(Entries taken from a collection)
::::::::::

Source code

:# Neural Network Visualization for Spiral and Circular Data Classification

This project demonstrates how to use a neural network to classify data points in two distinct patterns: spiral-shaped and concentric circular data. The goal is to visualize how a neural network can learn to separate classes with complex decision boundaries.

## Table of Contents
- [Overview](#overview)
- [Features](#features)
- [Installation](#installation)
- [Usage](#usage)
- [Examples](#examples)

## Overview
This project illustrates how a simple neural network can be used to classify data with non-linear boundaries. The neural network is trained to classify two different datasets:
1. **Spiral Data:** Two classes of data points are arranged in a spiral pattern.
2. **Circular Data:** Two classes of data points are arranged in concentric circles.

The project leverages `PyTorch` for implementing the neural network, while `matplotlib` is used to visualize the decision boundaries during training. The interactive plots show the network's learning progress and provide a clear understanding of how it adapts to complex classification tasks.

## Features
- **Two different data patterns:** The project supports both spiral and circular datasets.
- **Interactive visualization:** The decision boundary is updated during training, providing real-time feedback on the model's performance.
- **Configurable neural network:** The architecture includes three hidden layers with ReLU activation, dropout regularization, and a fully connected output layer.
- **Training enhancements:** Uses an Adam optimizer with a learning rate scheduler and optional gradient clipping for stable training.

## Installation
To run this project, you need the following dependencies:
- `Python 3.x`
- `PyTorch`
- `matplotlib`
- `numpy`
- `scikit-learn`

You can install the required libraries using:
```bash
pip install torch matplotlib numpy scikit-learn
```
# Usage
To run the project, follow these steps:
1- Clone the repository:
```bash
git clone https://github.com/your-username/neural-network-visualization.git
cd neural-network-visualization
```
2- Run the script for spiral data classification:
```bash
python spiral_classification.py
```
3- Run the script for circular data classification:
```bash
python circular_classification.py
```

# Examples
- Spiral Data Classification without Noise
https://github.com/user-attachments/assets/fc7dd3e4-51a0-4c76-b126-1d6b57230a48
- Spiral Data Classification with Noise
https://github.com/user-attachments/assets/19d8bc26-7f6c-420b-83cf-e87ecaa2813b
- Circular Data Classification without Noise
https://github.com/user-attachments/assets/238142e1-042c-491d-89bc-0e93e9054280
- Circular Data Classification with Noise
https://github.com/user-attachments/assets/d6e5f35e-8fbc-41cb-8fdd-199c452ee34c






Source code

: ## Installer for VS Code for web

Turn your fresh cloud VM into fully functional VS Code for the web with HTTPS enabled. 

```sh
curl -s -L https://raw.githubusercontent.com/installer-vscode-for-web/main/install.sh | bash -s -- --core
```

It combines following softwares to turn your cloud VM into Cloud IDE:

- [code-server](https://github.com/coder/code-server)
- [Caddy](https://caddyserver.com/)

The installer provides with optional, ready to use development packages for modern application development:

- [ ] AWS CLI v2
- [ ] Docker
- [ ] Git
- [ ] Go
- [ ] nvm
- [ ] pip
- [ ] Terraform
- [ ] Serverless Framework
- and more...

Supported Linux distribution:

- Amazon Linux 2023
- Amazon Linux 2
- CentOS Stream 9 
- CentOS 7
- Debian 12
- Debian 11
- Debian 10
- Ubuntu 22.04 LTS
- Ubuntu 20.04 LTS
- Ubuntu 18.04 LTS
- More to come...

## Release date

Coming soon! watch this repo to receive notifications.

::::::::::

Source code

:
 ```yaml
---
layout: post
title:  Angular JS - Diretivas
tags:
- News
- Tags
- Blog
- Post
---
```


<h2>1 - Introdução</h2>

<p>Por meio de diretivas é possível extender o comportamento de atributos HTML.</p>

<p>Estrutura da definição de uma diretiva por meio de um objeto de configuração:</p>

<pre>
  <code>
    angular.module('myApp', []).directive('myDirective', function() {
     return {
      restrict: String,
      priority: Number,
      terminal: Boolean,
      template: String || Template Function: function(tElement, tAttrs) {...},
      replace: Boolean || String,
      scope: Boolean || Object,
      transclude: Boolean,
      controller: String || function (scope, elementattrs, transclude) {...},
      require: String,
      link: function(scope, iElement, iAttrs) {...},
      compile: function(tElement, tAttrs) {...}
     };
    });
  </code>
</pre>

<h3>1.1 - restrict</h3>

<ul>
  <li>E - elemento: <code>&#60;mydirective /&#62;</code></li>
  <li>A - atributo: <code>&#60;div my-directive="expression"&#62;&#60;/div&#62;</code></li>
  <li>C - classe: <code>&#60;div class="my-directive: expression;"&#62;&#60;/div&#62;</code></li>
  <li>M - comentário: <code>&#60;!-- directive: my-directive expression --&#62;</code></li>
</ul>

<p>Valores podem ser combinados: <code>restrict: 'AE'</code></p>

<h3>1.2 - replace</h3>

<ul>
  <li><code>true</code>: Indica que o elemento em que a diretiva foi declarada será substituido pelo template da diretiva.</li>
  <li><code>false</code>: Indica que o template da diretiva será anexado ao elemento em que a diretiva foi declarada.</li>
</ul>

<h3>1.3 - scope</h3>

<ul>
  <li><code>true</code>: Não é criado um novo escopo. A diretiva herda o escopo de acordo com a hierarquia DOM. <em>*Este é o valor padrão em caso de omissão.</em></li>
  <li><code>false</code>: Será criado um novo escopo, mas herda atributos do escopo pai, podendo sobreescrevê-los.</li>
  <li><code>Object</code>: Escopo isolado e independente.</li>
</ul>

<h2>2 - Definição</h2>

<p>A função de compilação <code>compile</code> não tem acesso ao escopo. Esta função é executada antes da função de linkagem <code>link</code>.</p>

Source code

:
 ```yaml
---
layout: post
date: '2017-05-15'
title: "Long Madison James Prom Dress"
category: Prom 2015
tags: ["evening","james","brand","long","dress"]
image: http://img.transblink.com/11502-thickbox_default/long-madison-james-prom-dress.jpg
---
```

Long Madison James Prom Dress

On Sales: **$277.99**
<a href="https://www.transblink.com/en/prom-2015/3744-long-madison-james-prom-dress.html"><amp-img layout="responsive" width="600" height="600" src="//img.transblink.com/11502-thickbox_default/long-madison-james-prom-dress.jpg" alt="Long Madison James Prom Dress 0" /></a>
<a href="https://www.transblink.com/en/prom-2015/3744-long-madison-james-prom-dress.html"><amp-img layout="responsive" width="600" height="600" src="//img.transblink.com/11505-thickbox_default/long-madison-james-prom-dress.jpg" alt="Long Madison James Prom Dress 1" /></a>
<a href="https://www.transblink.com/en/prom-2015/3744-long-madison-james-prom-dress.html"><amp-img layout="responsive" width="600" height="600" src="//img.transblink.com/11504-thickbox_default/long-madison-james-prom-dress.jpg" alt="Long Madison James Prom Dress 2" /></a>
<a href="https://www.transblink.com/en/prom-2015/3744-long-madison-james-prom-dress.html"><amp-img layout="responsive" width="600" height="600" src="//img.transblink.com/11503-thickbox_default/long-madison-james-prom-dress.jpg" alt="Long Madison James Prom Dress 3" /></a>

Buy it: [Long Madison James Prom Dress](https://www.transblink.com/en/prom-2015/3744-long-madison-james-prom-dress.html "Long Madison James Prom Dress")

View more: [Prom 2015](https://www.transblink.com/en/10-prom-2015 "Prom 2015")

::::::::::

What you are asked to do: Please give an exact copy of the lines above, beginning with the line containing "- [Examples](#examples)" and running through the line containing "2. **Circular Data:**", and of no other lines.

Result of this task:
- [Examples](#examples)

## Overview
This project illustrates how a simple neural network can be used to classify data with non-linear boundaries. The neural network is trained to classify two different datasets:
1. **Spiral Data:** Two classes of data points are arranged in a spiral pattern.
2. **Circular Data:** Two classes of data points are arranged in concentric circles.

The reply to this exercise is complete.